MENGAPA MARGA SARI PENTING: KRISIS 9,1 HEKTAR DI JANTUNG BALIKPAPAN
Balikpapan dan Ancaman Urban Slum
Sebagai salah satu kota dengan pertumbuhan ekonomi tertinggi di Kalimantan Timur, Balikpapan menghadapi tantangan klasik dari proses urbanisasi yang pesat: meningkatnya kebutuhan akan ruang. Tuntutan ruang yang melonjak ini, jika tidak dikelola dengan hati-hati, dapat memicu masalah kesenjangan sosial dan kerentanan lingkungan. Pada tingkat kebijakan nasional, kekhawatiran ini sudah diantisipasi melalui Undang-Undang No. 26 Tahun 2007 tentang Penataan Ruang, yang menegaskan perlunya keselarasan dan keseimbangan dalam pemanfaatan wilayah. Regulasi ini, bersama dengan Peraturan Pemerintah No. 15 Tahun 2010, berfungsi untuk menciptakan ketertiban administrasi dan kepastian hukum bagi seluruh pemangku kepentingan dalam tata kelola ruang.1
Namun, meskipun payung hukum telah tersedia, Balikpapan secara spesifik harus bergulat dengan meluasnya kawasan permukiman yang tidak layak huni atau kumuh. Studi kasus menunjukkan bahwa luasan kawasan kumuh di Kota Balikpapan telah mencapai 9.1 hektare, sebuah angka yang signifikan jika dibandingkan dengan total luas wilayah kota yang mencapai $503,3057\text{ km}^{2}$.1 Untuk memberikan gambaran yang lebih hidup, luasan 9.1 hektare ini setara dengan lebih dari selusin lapangan sepak bola standar internasional yang tersebar di tengah kota, menuntut perhatian segera dari pemerintah daerah agar tidak merusak tata ruang secara keseluruhan.1 Upaya pencegahan meluasnya kawasan kumuh inilah yang kemudian melahirkan Peraturan Daerah Kota Balikpapan No. 5 Tahun 2006 tentang Rencana Tata Ruang Wilayah Kota Balikpapan.

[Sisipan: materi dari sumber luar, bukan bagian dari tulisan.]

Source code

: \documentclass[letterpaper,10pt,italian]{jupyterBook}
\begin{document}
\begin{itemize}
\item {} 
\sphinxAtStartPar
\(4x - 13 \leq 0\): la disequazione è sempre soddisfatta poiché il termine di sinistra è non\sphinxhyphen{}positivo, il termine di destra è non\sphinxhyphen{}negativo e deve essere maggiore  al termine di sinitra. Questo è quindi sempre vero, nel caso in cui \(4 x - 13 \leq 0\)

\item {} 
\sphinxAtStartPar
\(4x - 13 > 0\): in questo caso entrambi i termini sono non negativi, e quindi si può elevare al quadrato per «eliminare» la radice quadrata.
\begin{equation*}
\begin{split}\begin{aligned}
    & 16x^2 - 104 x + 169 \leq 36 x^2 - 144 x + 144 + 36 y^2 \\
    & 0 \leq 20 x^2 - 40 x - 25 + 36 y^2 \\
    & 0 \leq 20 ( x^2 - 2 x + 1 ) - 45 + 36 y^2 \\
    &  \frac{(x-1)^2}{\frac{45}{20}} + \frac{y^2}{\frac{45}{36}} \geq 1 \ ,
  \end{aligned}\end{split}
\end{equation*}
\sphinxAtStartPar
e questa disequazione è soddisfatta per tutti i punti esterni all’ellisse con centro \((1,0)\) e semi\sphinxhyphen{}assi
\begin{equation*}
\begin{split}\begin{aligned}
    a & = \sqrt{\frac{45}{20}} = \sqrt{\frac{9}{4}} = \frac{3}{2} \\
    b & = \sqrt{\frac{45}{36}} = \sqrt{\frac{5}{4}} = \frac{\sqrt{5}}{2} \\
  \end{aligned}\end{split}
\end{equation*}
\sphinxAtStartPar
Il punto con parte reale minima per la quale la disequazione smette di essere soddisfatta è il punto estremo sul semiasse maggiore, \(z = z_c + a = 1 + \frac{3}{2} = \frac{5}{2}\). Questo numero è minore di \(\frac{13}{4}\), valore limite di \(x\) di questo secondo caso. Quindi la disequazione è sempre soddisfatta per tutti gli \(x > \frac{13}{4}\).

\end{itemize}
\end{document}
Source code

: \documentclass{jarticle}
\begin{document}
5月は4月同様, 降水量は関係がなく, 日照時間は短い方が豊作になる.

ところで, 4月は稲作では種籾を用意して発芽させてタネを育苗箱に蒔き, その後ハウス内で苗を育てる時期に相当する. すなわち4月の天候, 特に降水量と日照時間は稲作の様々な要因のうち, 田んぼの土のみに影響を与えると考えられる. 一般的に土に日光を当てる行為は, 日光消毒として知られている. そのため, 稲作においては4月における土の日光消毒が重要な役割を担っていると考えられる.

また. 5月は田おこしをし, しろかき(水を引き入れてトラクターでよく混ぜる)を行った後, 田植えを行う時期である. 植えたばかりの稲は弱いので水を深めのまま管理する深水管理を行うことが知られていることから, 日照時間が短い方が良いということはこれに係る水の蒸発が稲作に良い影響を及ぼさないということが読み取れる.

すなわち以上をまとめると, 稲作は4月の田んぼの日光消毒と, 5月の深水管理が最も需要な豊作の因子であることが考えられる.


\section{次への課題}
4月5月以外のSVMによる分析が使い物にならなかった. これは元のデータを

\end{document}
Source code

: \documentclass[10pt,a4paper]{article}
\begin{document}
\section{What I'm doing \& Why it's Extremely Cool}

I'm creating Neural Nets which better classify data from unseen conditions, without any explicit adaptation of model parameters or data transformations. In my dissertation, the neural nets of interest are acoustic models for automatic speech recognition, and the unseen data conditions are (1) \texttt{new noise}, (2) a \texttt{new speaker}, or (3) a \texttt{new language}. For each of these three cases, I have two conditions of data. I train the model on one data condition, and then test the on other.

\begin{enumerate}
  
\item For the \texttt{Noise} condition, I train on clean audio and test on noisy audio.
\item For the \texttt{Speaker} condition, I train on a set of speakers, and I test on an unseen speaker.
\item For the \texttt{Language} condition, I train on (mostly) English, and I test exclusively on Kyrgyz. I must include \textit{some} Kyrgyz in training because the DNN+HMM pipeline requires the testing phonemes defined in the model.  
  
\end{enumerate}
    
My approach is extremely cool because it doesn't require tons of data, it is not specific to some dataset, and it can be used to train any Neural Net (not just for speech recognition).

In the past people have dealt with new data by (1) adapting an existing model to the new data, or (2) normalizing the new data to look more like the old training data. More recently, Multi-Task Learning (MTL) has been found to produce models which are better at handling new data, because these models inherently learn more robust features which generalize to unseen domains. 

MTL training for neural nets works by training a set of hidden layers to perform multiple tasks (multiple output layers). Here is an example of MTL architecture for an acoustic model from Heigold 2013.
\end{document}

Marga Sari: Membangun Kembali dari Abu Bencana
Di tengah upaya penataan tata ruang Balikpapan, Kelurahan Marga Sari muncul sebagai studi kasus yang paling mendesak. Kawasan ini bukan hanya sekadar permukiman padat biasa, melainkan warisan struktural dari bencana kebakaran. Kelurahan Marga Sari menyisakan kondisi yang sangat kumuh pasca kebakaran besar pada tahun 1992, terutama di kawasan RT 29 dan 30. Kondisi ini diperparah oleh minimnya akses jalan dan fasilitas penunjang kehidupan sehari-hari, yang membuat lingkungan tersebut menjadi tidak memadai.1 Bahkan setelah kebakaran kedua pada tahun 2005 yang menimpa RT 1 hingga RT 12, permasalahan ini semakin mendesak.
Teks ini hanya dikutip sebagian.